BEGIN INPUT DATA

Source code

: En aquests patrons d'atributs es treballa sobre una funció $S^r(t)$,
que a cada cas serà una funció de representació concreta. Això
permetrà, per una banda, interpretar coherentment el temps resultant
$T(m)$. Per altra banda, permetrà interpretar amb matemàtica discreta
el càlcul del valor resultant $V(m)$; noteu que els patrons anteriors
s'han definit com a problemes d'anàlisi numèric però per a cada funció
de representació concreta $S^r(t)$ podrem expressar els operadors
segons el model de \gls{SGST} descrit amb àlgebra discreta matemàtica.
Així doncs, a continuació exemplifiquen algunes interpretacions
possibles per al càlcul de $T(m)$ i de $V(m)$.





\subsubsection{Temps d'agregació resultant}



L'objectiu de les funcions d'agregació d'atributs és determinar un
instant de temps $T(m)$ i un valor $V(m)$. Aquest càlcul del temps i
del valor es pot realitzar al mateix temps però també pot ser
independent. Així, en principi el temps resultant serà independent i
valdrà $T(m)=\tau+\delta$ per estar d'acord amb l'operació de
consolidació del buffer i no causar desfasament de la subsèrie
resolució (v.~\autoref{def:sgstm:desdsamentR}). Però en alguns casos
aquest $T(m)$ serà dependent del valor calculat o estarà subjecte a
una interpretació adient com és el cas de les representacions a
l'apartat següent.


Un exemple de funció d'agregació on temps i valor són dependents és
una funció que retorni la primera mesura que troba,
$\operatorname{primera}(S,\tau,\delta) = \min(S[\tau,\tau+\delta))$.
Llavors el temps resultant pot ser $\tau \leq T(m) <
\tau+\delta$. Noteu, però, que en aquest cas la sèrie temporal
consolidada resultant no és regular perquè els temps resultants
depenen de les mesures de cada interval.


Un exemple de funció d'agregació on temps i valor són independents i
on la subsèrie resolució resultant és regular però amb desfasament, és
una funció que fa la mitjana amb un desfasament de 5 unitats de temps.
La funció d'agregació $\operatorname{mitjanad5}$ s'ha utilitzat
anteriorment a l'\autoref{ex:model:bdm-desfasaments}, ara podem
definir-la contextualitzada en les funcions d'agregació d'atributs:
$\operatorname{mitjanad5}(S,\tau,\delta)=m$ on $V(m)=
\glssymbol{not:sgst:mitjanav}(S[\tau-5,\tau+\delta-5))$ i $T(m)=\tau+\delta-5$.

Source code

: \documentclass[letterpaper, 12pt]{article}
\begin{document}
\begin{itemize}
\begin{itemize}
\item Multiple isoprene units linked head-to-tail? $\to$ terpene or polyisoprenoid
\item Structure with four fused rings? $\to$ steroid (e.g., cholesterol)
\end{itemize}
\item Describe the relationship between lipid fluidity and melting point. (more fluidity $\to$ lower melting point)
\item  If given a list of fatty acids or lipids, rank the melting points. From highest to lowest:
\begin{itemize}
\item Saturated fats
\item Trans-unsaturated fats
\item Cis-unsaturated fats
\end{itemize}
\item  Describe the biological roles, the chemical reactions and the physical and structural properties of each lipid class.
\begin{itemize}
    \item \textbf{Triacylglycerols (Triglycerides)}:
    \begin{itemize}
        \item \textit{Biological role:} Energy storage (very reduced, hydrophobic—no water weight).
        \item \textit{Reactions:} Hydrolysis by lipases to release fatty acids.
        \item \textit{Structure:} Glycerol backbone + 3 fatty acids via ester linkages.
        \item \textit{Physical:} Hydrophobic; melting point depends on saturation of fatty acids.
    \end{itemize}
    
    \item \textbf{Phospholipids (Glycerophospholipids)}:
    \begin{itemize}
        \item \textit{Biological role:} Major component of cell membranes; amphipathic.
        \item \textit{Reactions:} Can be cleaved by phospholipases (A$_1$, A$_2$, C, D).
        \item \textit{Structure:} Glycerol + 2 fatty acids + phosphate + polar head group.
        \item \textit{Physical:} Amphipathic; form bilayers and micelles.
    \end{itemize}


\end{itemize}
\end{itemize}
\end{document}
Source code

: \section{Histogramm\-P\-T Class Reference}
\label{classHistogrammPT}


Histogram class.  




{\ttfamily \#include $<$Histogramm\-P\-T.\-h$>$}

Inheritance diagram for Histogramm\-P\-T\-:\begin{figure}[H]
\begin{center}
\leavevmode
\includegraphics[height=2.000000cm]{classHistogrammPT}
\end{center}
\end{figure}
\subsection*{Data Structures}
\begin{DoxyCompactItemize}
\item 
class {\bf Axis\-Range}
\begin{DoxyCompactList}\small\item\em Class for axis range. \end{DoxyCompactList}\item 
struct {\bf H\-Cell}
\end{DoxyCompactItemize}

END INPUT DATA

### TASK OBJECTIVE
Look above for the line holding "hydrophobic—no water weight)." and the line holding "of fatty acids.". Retype both, and every line between them, word for word and nothing else.

### OUTPUT FOR THIS TASK
        \item \textit{Biological role:} Energy storage (very reduced, hydrophobic—no water weight).
        \item \textit{Reactions:} Hydrolysis by lipases to release fatty acids.
        \item \textit{Structure:} Glycerol backbone + 3 fatty acids via ester linkages.
        \item \textit{Physical:} Hydrophobic; melting point depends on saturation of fatty acids.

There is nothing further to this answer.